* What this task involves
Consider the listing below. Extract exactly the lines from the line containing "zero confidence leaves" to the line containing "its control); on", both included.

* Input data
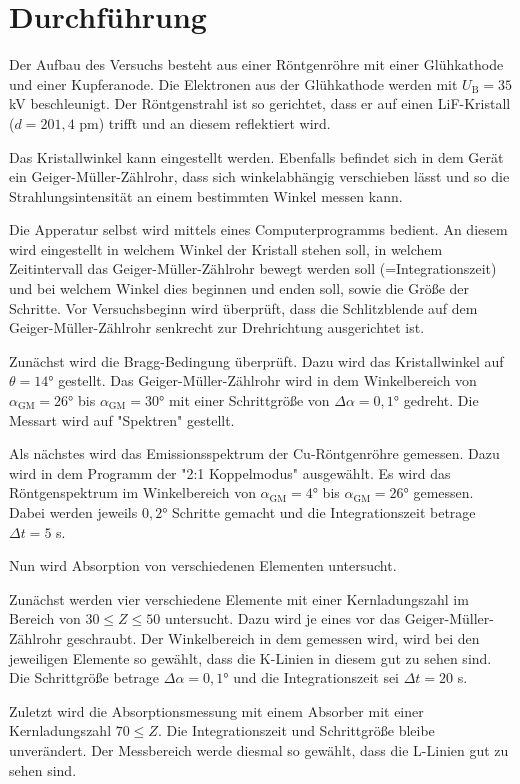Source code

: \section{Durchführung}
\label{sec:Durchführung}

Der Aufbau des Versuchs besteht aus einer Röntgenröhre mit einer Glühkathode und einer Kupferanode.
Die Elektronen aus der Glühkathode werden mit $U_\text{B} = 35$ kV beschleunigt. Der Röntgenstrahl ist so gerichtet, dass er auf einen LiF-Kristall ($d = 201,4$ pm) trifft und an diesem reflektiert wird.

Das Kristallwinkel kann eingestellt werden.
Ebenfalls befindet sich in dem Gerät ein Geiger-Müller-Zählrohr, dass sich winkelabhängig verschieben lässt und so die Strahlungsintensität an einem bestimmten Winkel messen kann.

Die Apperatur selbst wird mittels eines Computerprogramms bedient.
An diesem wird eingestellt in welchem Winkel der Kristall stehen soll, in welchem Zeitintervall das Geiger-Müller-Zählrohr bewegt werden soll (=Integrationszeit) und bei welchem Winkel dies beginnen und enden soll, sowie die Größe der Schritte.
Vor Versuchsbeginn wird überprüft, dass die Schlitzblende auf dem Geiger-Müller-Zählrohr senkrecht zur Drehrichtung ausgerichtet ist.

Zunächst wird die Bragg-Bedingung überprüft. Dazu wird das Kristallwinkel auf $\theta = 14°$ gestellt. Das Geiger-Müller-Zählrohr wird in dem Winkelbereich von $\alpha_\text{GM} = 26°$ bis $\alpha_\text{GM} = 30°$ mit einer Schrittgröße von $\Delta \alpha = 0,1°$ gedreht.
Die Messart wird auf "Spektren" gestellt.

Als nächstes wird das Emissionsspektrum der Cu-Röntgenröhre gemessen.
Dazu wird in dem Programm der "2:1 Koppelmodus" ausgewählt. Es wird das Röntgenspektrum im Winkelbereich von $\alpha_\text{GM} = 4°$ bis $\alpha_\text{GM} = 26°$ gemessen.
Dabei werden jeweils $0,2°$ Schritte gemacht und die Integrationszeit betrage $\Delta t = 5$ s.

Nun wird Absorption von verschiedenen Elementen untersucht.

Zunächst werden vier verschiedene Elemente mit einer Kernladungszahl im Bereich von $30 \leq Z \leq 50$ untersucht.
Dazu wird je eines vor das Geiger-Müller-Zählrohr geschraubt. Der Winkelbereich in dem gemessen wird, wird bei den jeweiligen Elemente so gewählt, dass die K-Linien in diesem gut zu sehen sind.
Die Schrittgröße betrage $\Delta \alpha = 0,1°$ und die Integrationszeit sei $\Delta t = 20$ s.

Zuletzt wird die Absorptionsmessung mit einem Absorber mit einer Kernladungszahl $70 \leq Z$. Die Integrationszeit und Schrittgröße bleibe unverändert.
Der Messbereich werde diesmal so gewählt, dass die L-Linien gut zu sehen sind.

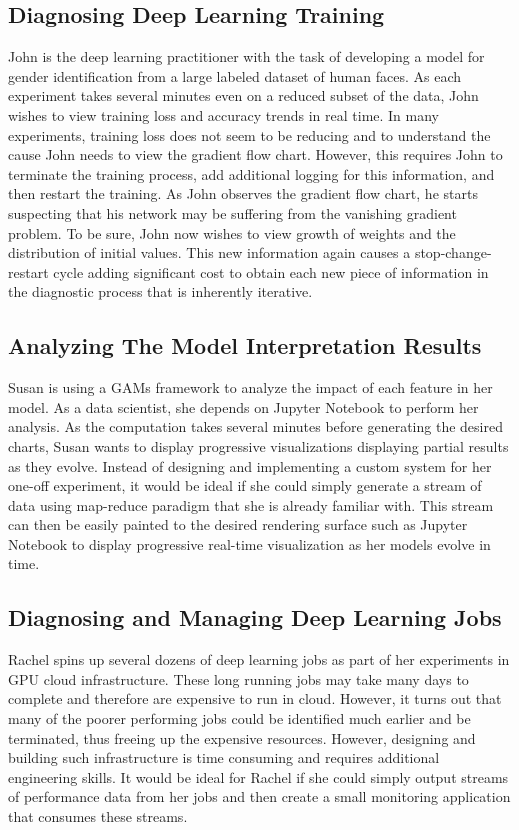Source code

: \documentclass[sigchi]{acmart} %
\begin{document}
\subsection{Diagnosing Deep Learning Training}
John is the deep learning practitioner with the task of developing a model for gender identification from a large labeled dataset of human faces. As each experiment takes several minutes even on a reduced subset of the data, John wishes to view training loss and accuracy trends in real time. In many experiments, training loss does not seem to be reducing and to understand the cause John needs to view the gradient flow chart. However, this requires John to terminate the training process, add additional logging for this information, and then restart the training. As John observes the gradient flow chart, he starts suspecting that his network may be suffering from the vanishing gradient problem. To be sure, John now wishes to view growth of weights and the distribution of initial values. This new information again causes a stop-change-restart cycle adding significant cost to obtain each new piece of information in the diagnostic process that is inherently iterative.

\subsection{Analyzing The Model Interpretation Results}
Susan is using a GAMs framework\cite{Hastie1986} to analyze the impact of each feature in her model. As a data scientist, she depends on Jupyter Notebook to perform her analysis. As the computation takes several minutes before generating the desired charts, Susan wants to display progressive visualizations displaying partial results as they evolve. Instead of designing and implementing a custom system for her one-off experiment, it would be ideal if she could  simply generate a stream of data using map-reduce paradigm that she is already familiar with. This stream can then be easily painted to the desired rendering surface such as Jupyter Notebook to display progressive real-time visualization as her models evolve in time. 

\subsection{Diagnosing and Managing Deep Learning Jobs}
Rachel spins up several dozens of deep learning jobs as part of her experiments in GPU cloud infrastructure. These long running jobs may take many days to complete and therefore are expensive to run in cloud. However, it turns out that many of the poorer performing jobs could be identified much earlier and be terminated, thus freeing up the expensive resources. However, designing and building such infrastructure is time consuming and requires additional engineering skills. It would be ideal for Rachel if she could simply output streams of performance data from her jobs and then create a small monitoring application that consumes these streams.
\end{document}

--

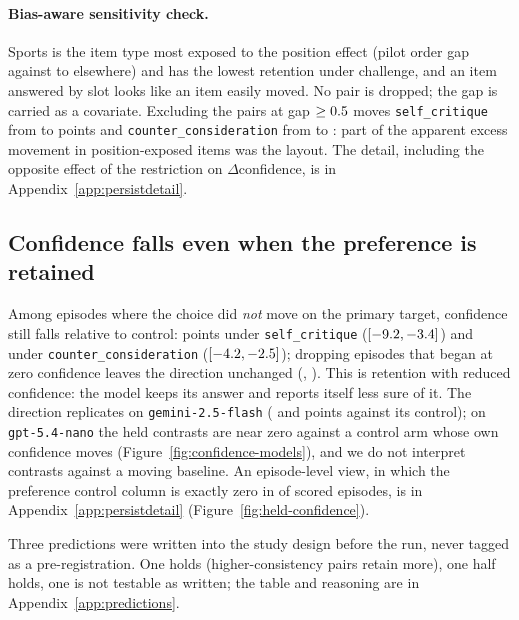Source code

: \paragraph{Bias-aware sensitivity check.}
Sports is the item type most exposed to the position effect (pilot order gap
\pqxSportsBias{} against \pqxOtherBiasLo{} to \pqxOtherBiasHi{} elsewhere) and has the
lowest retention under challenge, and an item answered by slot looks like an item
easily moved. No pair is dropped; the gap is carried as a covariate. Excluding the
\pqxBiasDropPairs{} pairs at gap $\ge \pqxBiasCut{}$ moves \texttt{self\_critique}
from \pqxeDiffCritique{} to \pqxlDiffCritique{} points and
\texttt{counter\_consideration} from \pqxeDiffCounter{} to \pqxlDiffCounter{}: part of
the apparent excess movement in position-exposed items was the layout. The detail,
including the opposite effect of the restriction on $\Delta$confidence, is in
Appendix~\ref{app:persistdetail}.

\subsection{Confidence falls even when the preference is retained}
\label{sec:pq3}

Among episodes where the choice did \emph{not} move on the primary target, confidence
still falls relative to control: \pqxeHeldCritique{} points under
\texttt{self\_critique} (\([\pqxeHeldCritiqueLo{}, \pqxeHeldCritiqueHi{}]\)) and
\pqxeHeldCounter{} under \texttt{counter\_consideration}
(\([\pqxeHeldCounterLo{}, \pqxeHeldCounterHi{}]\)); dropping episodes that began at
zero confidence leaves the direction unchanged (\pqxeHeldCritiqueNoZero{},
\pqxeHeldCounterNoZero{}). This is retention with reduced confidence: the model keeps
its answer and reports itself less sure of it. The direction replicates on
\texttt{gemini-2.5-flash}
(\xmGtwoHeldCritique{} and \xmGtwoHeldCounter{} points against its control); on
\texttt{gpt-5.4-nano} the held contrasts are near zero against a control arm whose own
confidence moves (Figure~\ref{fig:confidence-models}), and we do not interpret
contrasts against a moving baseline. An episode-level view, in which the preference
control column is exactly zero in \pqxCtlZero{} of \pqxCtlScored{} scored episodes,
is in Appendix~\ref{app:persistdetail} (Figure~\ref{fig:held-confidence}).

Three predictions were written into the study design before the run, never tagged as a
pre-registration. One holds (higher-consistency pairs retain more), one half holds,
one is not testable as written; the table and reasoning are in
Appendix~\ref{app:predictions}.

* * *

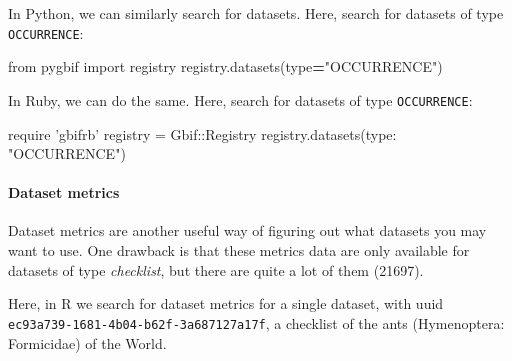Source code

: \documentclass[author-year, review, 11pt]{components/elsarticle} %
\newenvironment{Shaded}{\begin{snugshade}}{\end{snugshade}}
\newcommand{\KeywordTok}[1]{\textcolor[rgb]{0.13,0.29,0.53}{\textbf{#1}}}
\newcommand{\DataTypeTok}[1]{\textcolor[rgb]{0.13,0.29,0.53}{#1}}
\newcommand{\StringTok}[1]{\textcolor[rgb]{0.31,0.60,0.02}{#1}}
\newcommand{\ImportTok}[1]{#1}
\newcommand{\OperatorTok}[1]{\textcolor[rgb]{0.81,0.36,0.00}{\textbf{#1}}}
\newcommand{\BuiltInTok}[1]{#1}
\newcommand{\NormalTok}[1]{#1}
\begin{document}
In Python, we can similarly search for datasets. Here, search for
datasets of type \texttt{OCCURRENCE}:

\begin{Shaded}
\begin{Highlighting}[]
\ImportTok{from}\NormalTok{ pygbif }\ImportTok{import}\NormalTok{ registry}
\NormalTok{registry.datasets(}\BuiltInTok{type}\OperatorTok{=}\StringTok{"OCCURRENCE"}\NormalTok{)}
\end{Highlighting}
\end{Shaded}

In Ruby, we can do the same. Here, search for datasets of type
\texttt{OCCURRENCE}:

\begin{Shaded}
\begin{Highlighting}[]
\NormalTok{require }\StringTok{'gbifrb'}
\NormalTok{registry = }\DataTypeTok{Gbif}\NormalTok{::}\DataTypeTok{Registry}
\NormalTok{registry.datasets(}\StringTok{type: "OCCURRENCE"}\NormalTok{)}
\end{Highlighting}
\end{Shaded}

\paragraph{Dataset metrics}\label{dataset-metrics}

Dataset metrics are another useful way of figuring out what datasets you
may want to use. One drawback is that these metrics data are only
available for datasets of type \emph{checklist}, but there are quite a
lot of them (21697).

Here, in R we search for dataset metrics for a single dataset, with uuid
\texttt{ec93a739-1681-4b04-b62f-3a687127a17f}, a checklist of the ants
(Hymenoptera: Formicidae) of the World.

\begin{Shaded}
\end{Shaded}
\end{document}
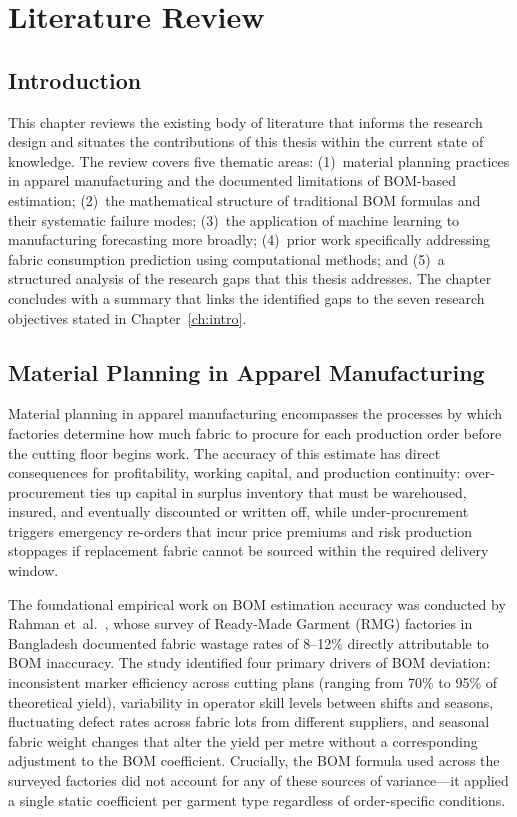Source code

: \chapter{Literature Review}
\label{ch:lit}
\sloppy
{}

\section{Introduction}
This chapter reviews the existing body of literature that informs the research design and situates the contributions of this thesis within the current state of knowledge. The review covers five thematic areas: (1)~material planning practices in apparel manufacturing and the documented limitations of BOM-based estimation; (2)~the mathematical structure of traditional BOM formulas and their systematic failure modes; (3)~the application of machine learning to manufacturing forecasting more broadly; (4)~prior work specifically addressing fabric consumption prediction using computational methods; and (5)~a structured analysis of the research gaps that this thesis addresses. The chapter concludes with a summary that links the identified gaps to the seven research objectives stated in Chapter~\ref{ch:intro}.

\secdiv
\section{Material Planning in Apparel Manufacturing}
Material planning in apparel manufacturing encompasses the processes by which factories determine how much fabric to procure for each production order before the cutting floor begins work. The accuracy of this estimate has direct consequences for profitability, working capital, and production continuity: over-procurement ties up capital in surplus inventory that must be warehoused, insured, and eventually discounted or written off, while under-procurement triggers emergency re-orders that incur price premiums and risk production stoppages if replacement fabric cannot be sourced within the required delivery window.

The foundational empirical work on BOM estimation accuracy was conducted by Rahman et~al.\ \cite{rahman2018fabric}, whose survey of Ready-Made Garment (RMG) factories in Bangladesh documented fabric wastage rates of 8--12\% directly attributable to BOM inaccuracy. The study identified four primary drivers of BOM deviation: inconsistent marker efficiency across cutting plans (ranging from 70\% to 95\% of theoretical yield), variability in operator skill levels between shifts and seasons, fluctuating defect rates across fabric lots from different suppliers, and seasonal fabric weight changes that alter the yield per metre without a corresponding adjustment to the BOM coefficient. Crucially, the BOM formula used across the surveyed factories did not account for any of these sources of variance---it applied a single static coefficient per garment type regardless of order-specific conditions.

* Solved exercise
zero confidence leaves the direction unchanged (\pqxeHeldCritiqueNoZero{},
\pqxeHeldCounterNoZero{}). This is retention with reduced confidence: the model keeps
its answer and reports itself less sure of it. The direction replicates on
\texttt{gemini-2.5-flash}
(\xmGtwoHeldCritique{} and \xmGtwoHeldCounter{} points against its control); on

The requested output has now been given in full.